The United Congress is a long-standing artist collective active in Calgary, Alberta from the late 1980s to the present day. The group combines conceptual art, silkscreen, music, constructed language, abstraction, and anti-art in its activities.

Alberta visual artist and original Congress member Lisa Brawn describes the group as "interested in dadaist instigation, politics, intense productivity, anonymity and relentless propagandizing”.

==Beginnings==
The United Congress was formed in 1988 at the Alberta College of Art and Design, by White-Field Senate, who is the group's longest-standing member. Membership in the collective was loosely knit and fluid. Earliest collective members were White-Field Senate, Lisa Brawn, Doug Nachtigall, Catherine Fisher, Elmer Xavier and Richard F.

Milo Dlouhy, Conroy Nachtigall, Kenneth Doren and Richard Cole also made contributions to the United Congress in its early days, and Dlouhy and Doren continued to be involved in Collective projects.

Yuriko Iga, one-time director of Blim Gallery in Vancouver, also contributed to the United Congress' later projects in Calgary.

==Early Projects==

===The House of Israel===

The House of Israel was an art event held in response to the vandalism of a former downtown Calgary Synagogue by members of the Final Solution Skinhead', who covered the front of the building with white supremacist graffiti in November 1989. The show made statements opposing racist and anti-Semitic violence in Calgary, using music and visual art. The House of Israel show was set up shortly after the vandalism, at ACAD.

===The Castration of St. Paul===

The Congress' most notable public show was The Castration of St. Paul, at the Nickle Arts Museum on the University of Calgary campus in February/March 1991. Castration was intended to critique what The United Congress called the patriarchal nature of Christianity, and the show created "a virulent reaction" in the local press. Castration featured thirty low-resolution colour xerox enlargements of Polaroid photographs of naked male torsos.
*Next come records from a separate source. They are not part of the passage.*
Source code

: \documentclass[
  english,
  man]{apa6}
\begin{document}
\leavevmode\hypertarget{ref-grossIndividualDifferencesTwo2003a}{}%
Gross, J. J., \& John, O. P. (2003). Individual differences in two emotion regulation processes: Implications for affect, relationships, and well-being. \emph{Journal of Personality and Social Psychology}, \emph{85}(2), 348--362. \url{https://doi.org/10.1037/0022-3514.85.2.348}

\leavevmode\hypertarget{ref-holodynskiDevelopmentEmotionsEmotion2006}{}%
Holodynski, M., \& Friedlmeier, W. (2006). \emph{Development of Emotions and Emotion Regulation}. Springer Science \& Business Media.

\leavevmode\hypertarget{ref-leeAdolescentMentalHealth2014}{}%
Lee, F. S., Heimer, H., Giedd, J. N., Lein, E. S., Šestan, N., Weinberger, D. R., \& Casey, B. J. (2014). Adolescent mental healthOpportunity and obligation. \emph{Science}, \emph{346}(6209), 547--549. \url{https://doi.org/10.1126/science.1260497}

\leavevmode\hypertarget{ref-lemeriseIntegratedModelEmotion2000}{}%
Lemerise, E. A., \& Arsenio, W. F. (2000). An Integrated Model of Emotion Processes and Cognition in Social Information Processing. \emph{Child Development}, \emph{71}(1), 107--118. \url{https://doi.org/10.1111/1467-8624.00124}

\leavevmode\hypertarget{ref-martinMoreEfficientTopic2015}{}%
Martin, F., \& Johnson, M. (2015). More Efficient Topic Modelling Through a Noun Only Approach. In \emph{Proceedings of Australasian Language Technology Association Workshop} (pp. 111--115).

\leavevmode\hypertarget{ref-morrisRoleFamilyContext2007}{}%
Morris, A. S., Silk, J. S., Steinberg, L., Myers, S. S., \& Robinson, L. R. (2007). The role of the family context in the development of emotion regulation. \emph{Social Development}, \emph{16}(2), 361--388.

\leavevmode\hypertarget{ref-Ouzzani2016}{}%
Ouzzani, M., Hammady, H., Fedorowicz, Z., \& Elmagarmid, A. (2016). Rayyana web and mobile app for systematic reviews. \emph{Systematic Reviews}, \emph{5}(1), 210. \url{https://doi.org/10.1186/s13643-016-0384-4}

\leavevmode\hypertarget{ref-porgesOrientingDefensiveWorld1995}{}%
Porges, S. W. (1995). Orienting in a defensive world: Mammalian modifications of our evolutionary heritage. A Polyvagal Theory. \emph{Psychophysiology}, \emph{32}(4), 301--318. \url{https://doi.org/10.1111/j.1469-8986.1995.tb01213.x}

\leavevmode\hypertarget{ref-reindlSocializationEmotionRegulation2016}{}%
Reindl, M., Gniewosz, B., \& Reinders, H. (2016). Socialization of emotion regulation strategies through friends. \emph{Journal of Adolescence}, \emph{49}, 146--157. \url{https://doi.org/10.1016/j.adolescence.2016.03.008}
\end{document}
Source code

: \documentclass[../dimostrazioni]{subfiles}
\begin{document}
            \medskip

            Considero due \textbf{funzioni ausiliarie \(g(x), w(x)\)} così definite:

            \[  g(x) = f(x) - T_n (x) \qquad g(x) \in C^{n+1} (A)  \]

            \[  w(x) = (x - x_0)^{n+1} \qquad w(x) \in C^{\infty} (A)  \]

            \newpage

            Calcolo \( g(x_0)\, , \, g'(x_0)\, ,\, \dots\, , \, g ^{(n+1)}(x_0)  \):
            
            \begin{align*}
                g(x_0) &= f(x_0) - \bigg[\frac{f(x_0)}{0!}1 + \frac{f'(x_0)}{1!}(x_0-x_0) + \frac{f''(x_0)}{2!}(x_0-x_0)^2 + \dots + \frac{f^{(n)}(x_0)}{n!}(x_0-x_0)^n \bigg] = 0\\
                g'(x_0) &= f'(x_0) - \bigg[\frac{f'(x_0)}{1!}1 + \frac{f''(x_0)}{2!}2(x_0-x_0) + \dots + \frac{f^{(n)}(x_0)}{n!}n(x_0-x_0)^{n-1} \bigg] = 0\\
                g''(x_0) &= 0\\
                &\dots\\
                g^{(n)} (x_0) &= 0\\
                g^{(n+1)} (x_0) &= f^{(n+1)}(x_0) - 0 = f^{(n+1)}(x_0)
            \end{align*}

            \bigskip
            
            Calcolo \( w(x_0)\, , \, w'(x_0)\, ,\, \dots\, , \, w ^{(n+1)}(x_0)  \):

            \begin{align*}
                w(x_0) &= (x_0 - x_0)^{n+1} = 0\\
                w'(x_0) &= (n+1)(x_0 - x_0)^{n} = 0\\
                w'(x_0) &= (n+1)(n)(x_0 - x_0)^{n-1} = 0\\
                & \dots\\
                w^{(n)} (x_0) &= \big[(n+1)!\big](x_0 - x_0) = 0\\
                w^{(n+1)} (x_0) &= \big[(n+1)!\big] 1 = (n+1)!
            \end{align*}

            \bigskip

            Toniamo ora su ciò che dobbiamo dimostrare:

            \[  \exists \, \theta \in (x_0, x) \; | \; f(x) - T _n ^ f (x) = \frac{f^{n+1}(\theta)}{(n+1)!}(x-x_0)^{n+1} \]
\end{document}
Each enlargement was carefully framed and labeled with the name of a historic Christian religious figure, including the twelve Apostles, seven Old Testament Prophets, five early Christian Saints, the Trinity, John the Baptist, Martin Luther, and Pope John Paul II. Also part of the exhibit was a public lounge area featuring select pamphlets and literature promoting Christian organizations who espoused 'traditional values' which the collective considered to be encouraging the subordination of females in family and public life.

===Other projects===

Early collective member Lisa Brawn describes the UC of the 1980s and early 1990s as producing "rapid-fire shows using video surveillance, nets, creamed marshmallow and red packing tape" and she jokes that the Congress took over the Alberta College of Art and Design "(l)ike a parasitic infestation."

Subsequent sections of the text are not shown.